Dans une déclaration chez nos confrères de Guinee7, l’ancien Premier ministre Cellou Dalein Diallo est revenu sur un épisode marquant de l’histoire politique guinéenne : la libération d’Alpha Condé, alors détenu sous le régime du président Lansana Conté.
Réagissant à une tribune de l’ancien ministre Tibou Kamara, qui affirmait qu’il avait joué un rôle dans cette libération, Cellou Dalein a tenu à préciser : « Ce n’est même pas un rôle, c’est moi qui ai obtenu sa libération. »
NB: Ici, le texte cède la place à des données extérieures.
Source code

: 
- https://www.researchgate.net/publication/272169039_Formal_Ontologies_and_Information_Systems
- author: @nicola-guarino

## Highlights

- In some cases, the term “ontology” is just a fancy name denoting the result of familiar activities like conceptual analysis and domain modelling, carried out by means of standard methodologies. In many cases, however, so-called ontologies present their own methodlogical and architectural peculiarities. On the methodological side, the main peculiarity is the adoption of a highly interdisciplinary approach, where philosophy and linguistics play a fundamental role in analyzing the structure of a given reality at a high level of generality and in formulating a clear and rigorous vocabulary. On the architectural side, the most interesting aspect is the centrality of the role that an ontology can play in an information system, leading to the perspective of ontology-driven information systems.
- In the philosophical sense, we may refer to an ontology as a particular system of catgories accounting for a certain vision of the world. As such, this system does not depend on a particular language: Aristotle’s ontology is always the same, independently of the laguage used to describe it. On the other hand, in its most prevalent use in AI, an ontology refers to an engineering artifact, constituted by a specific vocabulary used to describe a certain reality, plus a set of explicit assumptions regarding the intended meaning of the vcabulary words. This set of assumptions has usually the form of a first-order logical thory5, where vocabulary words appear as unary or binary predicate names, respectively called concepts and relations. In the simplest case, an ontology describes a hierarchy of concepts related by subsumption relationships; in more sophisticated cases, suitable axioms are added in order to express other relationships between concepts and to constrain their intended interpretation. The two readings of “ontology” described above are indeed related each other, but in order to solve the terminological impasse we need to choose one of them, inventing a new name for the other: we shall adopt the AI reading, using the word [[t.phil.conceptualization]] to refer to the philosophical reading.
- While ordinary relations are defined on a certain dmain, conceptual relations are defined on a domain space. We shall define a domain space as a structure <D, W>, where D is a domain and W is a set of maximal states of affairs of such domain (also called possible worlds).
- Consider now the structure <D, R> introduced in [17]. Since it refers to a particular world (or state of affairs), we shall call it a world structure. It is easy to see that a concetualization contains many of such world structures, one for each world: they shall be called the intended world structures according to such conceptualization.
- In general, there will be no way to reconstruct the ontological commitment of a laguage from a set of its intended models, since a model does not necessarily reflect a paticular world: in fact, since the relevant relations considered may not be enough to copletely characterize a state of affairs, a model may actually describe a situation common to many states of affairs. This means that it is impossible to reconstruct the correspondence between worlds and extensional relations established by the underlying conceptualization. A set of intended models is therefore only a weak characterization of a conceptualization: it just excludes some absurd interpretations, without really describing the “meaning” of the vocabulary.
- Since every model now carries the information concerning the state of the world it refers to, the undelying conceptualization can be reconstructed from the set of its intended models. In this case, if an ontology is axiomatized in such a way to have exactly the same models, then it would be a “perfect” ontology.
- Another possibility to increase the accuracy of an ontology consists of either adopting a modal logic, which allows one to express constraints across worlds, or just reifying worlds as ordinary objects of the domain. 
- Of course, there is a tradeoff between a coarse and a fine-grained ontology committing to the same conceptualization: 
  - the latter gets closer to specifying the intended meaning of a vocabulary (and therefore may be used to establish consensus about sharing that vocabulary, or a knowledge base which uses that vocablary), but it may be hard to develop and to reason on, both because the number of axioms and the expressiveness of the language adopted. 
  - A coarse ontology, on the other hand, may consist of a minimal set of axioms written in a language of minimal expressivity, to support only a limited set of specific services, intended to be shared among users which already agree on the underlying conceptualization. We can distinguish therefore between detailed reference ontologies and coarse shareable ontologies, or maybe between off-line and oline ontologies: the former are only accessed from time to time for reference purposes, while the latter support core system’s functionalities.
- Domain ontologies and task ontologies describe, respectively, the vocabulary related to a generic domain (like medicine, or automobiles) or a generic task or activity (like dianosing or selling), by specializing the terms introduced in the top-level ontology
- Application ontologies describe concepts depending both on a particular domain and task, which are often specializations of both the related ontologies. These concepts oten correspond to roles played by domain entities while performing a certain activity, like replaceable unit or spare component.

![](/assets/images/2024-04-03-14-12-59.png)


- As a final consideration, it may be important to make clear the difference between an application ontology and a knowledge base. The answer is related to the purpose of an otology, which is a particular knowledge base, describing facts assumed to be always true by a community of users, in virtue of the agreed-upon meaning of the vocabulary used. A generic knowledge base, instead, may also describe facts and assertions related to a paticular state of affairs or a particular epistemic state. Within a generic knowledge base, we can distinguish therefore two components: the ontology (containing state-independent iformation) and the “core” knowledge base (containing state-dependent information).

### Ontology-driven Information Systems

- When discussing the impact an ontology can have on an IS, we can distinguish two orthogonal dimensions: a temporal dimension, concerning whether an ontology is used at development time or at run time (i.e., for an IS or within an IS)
Selon lui, après plusieurs missions diplomatiques réussies aux États-Unis, le président Conté, satisfait de ses services, lui accordait une grande confiance. C’est à ce moment que Dalein aurait profité d’un entretien en tête-à-tête pour plaider la cause d’Alpha Condé.
« Je lui ai dit : Président, aujourd’hui, vous êtes le doyen des chefs d’État de la sous-région. Vous avez vaincu la rébellion, accueilli des réfugiés, sauvé l’intégrité du territoire. Surprenez le monde en libérant Alpha Condé », raconte Cellou Dalein Diallo
Le chef de l’État aurait alors demandé comment procéder. « Je lui ai répondu : Appelez le ministre de la Justice et demandez-lui de préparer un décret. Deux jours plus tard, le décret de libération est sorti. C’était un vendredi. »
Cellou Dalein Diallo affirme n’avoir jamais évoqué cette intervention avec Alpha Condé, même après son accession au pouvoir. « Je ne l’ai pas fait pour lui, mais pour l’image du président Conté. Je ne connaissais pas Alpha. Dire cela aurait pu paraître comme si je cherchais à acheter son indulgence. »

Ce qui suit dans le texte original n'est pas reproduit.